# WHAT YOU SHOULD DO
In the data below, find every line with the string "points" and pull it out.

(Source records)

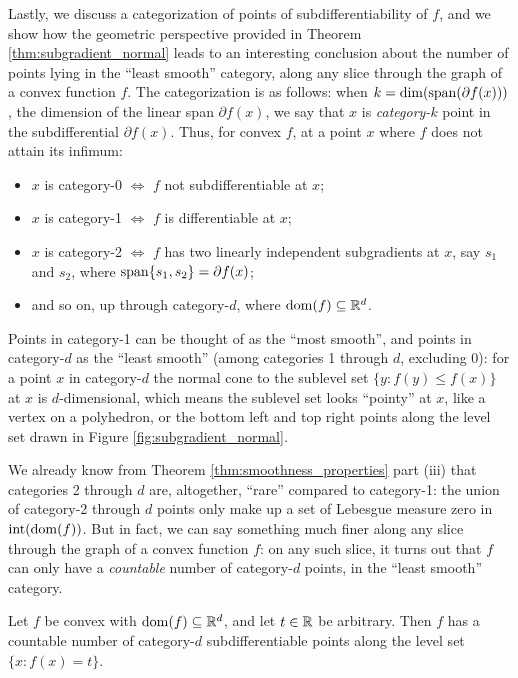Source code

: Lastly, we discuss a categorization of points of subdifferentiability of $f$,
and we show how the geometric perspective provided in Theorem
\ref{thm:subgradient_normal} leads to an interesting conclusion about the number 
of points lying in the ``least smooth'' category, along any slice through the
graph of a convex function $f$. The categorization is as follows: when $k =
\operatorname{dim}(\operatorname{span}(\partial f(x)))$, the dimension of the linear span $\partial f(x)$, we
say that $x$ is \emph{category-$k$} point in the subdifferential $\partial
f(x)$. Thus, for convex $f$, at a point $x$ where $f$ does not attain its 
infimum: 
\begin{itemize}
\item $x$ is category-0 $\iff$ $f$ not subdifferentiable at $x$;
\item $x$ is category-1 $\iff$ $f$ is differentiable at $x$;
\item $x$ is category-2 $\iff$ $f$ has two linearly independent subgradients at 
  $x$, say $s_1$ and $s_2$, where $\operatorname{span}\{s_1, s_2\} = \partial f(x)$; 
\item and so on, up through category-$d$, where $\operatorname{dom}(f) \subseteq \mathbb{R}^d$. 
\end{itemize}
Points in category-1 can be thought of as the ``most smooth'', and points in
category-$d$ as the ``least smooth'' (among categories 1 through $d$, excluding
0): for a point $x$ in category-$d$ the normal cone to the sublevel set $\{y :
f(y) \leq f(x)\}$ at $x$ is $d$-dimensional, which means the sublevel set looks
``pointy'' at $x$, like a vertex on a polyhedron, or the bottom left and top
right points along the level set drawn in Figure \ref{fig:subgradient_normal}.   

We already know from Theorem \ref{thm:smoothness_properties} part (iii) that
categories 2 through $d$ are, altogether, ``rare'' compared to category-1: the
union of category-2 through $d$ points only make up a set of Lebesgue measure 
zero in $\operatorname{int}(\operatorname{dom}(f))$. But in fact, we can say something much finer along
any slice through the graph of a convex function $f$: on any such slice, it
turns out that $f$ can only have a \emph{countable} number of category-$d$
points, in the ``least  smooth'' category.   

\begin{Theorem}
\label{thm:subgradient_category_d}
Let $f$ be convex with $\operatorname{dom}(f) \subseteq \mathbb{R}^d$, and let $t \in \mathbb{R}$ be
arbitrary.  Then $f$ has a countable number of category-$d$ subdifferentiable
points along the level set $\{x : f(x) = t\}$. 
\end{Theorem}

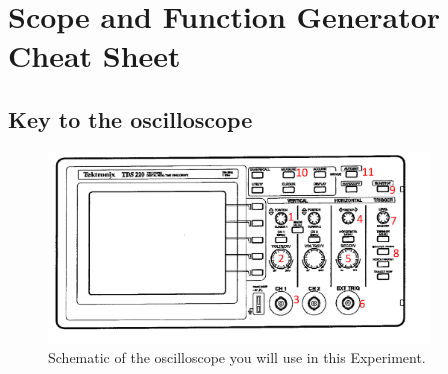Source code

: \newpage

\section*{Scope and Function Generator Cheat Sheet}

\subsection*{Key to the oscilloscope}

\begin{figure}[h!]
        \centering
            \includegraphics[width=0.9\textwidth]{./Exp1-10/pic/scope_label.pdf}
        \caption{Schematic of the oscilloscope you will use in this Experiment.}
        \label{fig:osc}
\end{figure}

# EXERCISE ANSWER
: Lastly, we discuss a categorization of points of subdifferentiability of $f$,
of points lying in the ``least smooth'' category, along any slice through the
Points in category-1 can be thought of as the ``most smooth'', and points in
right points along the level set drawn in Figure \ref{fig:subgradient_normal}.   
union of category-2 through $d$ points only make up a set of Lebesgue measure 
points, in the ``least  smooth'' category.   
points along the level set $\{x : f(x) = t\}$. 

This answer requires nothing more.